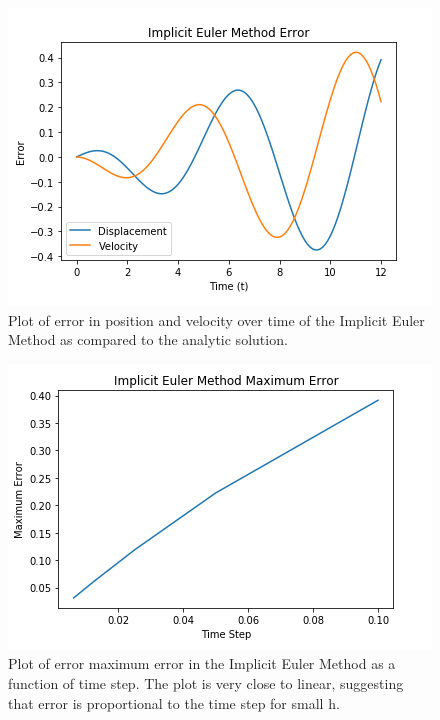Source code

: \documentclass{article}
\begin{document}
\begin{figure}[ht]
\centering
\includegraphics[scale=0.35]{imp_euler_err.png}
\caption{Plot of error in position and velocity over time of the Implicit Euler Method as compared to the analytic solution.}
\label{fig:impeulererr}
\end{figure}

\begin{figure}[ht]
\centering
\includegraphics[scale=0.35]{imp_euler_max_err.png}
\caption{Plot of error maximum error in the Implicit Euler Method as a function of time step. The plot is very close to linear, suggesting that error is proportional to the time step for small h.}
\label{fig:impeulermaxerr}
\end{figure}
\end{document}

...

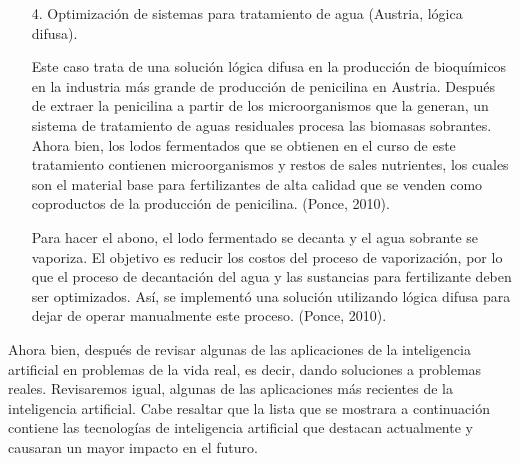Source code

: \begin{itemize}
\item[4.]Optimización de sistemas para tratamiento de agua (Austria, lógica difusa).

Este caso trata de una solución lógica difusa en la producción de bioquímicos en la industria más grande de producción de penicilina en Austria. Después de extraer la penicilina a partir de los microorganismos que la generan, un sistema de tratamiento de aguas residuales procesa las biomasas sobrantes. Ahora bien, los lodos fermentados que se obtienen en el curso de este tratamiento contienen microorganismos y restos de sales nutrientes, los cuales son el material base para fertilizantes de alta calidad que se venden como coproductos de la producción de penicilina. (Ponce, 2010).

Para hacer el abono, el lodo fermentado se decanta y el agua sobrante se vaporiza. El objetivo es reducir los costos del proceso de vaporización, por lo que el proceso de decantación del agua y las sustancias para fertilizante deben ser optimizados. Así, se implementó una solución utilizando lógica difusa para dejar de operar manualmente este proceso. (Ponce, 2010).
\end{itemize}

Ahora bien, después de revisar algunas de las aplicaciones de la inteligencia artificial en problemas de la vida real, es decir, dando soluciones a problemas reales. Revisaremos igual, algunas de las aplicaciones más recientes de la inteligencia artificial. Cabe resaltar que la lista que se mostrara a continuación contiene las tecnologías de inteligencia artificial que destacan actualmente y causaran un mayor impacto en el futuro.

**TASK STATEMENT:**
From the records above, retype only the lines starting at the line that contains "Para hacer el" and ending at the line that contains "Ahora bien, después", both included.

**TASK SOLUTION:**
Para hacer el abono, el lodo fermentado se decanta y el agua sobrante se vaporiza. El objetivo es reducir los costos del proceso de vaporización, por lo que el proceso de decantación del agua y las sustancias para fertilizante deben ser optimizados. Así, se implementó una solución utilizando lógica difusa para dejar de operar manualmente este proceso. (Ponce, 2010).
\end{itemize}

Ahora bien, después de revisar algunas de las aplicaciones de la inteligencia artificial en problemas de la vida real, es decir, dando soluciones a problemas reales. Revisaremos igual, algunas de las aplicaciones más recientes de la inteligencia artificial. Cabe resaltar que la lista que se mostrara a continuación contiene las tecnologías de inteligencia artificial que destacan actualmente y causaran un mayor impacto en el futuro.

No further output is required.